Take the data below and copy exactly the lines starting at the one with "파일에 연관된 핸들러를 지정합니다." and finishing at the one with "## 비동기 디자인 테크닉", both included.

------ Dataset records ------

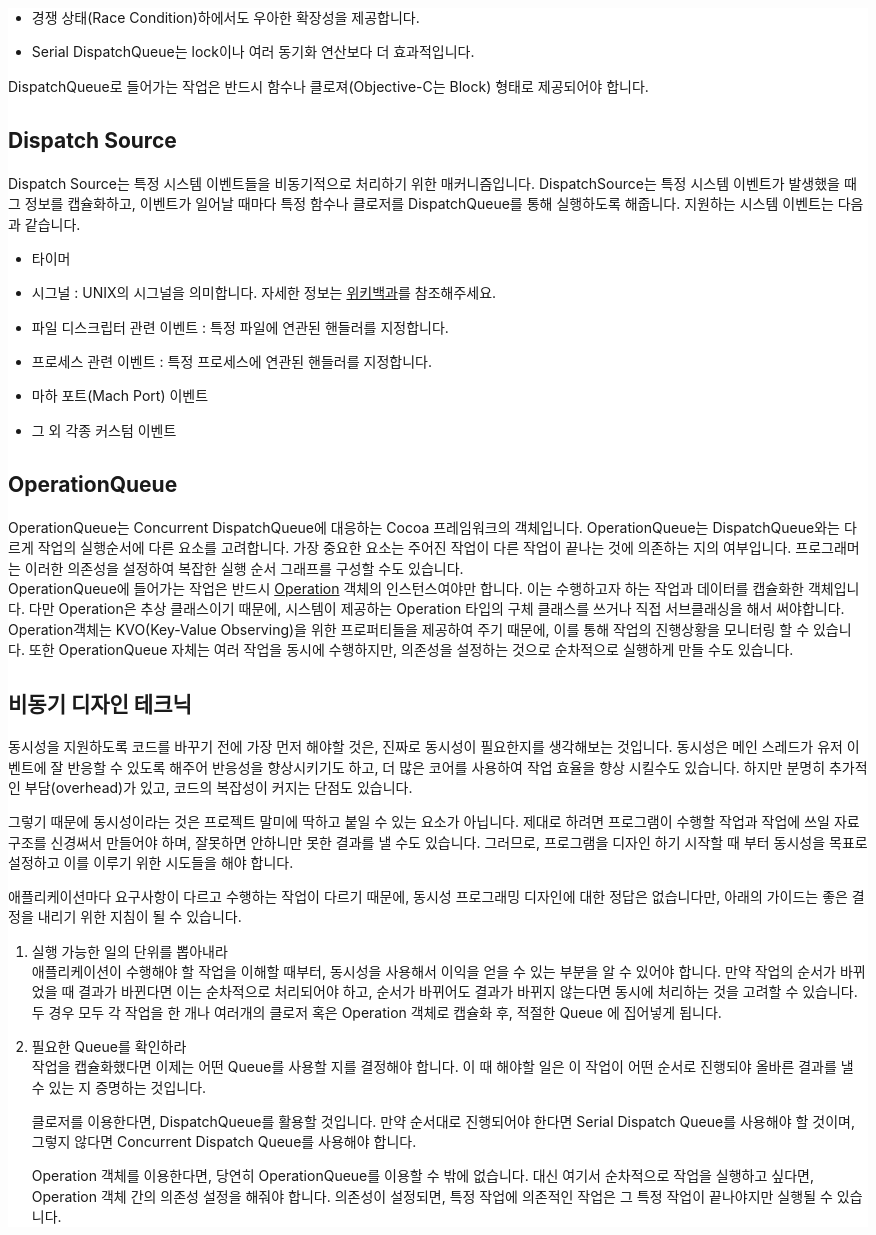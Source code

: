  * 경쟁 상태(Race Condition)하에서도 우아한 확장성을 제공합니다.  
  
  * Serial DispatchQueue는 lock이나 여러 동기화 연산보다 더 효과적입니다.  

  DispatchQueue로 들어가는 작업은 반드시 함수나 클로져(Objective-C는 Block) 형태로 제공되어야 합니다. 

## Dispatch Source
  Dispatch Source는 특정 시스템 이벤트들을 비동기적으로 처리하기 위한 매커니즘입니다. DispatchSource는 특정 시스템 이벤트가 발생했을 때 그 정보를 캡슐화하고, 이벤트가 일어날 때마다 특정 함수나 클로저를 DispatchQueue를 통해 실행하도록 해줍니다. 지원하는 시스템 이벤트는 다음과 같습니다.  

  * 타이머
  
  * 시그널 : UNIX의 시그널을 의미합니다. 자세한 정보는 [위키백과](https://ko.wikipedia.org/wiki/유닉스_신호)를 참조해주세요.  
  
  * 파일 디스크립터 관련 이벤트 : 특정 파일에 연관된 핸들러를 지정합니다.
  
  * 프로세스 관련 이벤트 : 특정 프로세스에 연관된 핸들러를 지정합니다.
  
  * 마하 포트(Mach Port) 이벤트
  
  * 그 외 각종 커스텀 이벤트

## OperationQueue
  OperationQueue는 Concurrent DispatchQueue에 대응하는 Cocoa 프레임워크의 객체입니다. OperationQueue는 DispatchQueue와는 다르게 작업의 실행순서에 다른 요소를 고려합니다. 가장 중요한 요소는 주어진 작업이 다른 작업이 끝나는 것에 의존하는 지의 여부입니다. 프로그래머는 이러한 의존성을 설정하여 복잡한 실행 순서 그래프를 구성할 수도 있습니다.   
  OperationQueue에 들어가는 작업은 반드시 [Operation](https://developer.apple.com/documentation/foundation/operation) 객체의 인스턴스여야만 합니다. 이는 수행하고자 하는 작업과 데이터를 캡슐화한 객체입니다. 다만 Operation은 추상 클래스이기 때문에, 시스템이 제공하는 Operation 타입의 구체 클래스를 쓰거나 직접 서브클래싱을 해서 써야합니다. Operation객체는 KVO(Key-Value Observing)을 위한 프로퍼티들을 제공하여 주기 때문에, 이를 통해 작업의 진행상황을 모니터링 할 수 있습니다. 또한 OperationQueue 자체는 여러 작업을 동시에 수행하지만, 의존성을 설정하는 것으로 순차적으로 실행하게 만들 수도 있습니다.

## 비동기 디자인 테크닉
   동시성을 지원하도록 코드를 바꾸기 전에 가장 먼저 해야할 것은, 진짜로 동시성이 필요한지를 생각해보는 것입니다. 동시성은 메인 스레드가 유저 이벤트에 잘 반응할 수 있도록 해주어 반응성을 향상시키기도 하고, 더 많은 코어를 사용하여 작업 효율을 향상 시킬수도 있습니다. 하지만 분명히 추가적인 부담(overhead)가 있고, 코드의 복잡성이 커지는 단점도 있습니다. 

   그렇기 때문에 동시성이라는 것은 프로젝트 말미에 딱하고 붙일 수 있는 요소가 아닙니다. 제대로 하려면 프로그램이 수행할 작업과 작업에 쓰일 자료 구조를 신경써서 만들어야 하며, 잘못하면 안하니만 못한 결과를 낼 수도 있습니다. 그러므로, 프로그램을  디자인 하기 시작할 때 부터 동시성을 목표로 설정하고 이를 이루기 위한 시도들을 해야 합니다.  

   애플리케이션마다 요구사항이 다르고 수행하는 작업이 다르기 때문에, 동시성 프로그래밍 디자인에 대한 정답은 없습니다만, 아래의 가이드는 좋은 결정을 내리기 위한 지침이 될 수 있습니다.  

   1. 실행 가능한 일의 단위를 뽑아내라  
      애플리케이션이 수행해야 할 작업을 이해할 때부터, 동시성을 사용해서 이익을 얻을 수 있는 부분을 알 수 있어야 합니다. 만약 작업의 순서가 바뀌었을 때 결과가 바뀐다면 이는 순차적으로 처리되어야 하고, 순서가 바뀌어도 결과가 바뀌지 않는다면 동시에 처리하는 것을 고려할 수 있습니다. 두 경우 모두 각 작업을 한 개나 여러개의 클로저 혹은 Operation 객체로 캡슐화 후, 적절한 Queue 에 집어넣게 됩니다.

   2. 필요한 Queue를 확인하라  
      작업을 캡슐화했다면 이제는 어떤 Queue를 사용할 지를 결정해야 합니다. 이 때 해야할 일은 이 작업이 어떤 순서로 진행되야 올바른 결과를 낼 수 있는 지 증명하는 것입니다. 

      클로저를 이용한다면, DispatchQueue를 활용할 것입니다. 만약 순서대로 진행되어야 한다면 Serial Dispatch Queue를 사용해야 할 것이며, 그렇지 않다면 Concurrent Dispatch Queue를 사용해야 합니다.

      Operation 객체를 이용한다면, 당연히 OperationQueue를 이용할 수 밖에 없습니다. 대신 여기서 순차적으로 작업을 실행하고 싶다면, Operation 객체 간의 의존성 설정을 해줘야 합니다. 의존성이 설정되면, 특정 작업에 의존적인 작업은 그 특정 작업이 끝나야지만 실행될 수 있습니다.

------

**Response for this exercise**
  * 파일 디스크립터 관련 이벤트 : 특정 파일에 연관된 핸들러를 지정합니다.
  
  * 프로세스 관련 이벤트 : 특정 프로세스에 연관된 핸들러를 지정합니다.
  
  * 마하 포트(Mach Port) 이벤트
  
  * 그 외 각종 커스텀 이벤트

## OperationQueue
  OperationQueue는 Concurrent DispatchQueue에 대응하는 Cocoa 프레임워크의 객체입니다. OperationQueue는 DispatchQueue와는 다르게 작업의 실행순서에 다른 요소를 고려합니다. 가장 중요한 요소는 주어진 작업이 다른 작업이 끝나는 것에 의존하는 지의 여부입니다. 프로그래머는 이러한 의존성을 설정하여 복잡한 실행 순서 그래프를 구성할 수도 있습니다.   
  OperationQueue에 들어가는 작업은 반드시 [Operation](https://developer.apple.com/documentation/foundation/operation) 객체의 인스턴스여야만 합니다. 이는 수행하고자 하는 작업과 데이터를 캡슐화한 객체입니다. 다만 Operation은 추상 클래스이기 때문에, 시스템이 제공하는 Operation 타입의 구체 클래스를 쓰거나 직접 서브클래싱을 해서 써야합니다. Operation객체는 KVO(Key-Value Observing)을 위한 프로퍼티들을 제공하여 주기 때문에, 이를 통해 작업의 진행상황을 모니터링 할 수 있습니다. 또한 OperationQueue 자체는 여러 작업을 동시에 수행하지만, 의존성을 설정하는 것으로 순차적으로 실행하게 만들 수도 있습니다.

## 비동기 디자인 테크닉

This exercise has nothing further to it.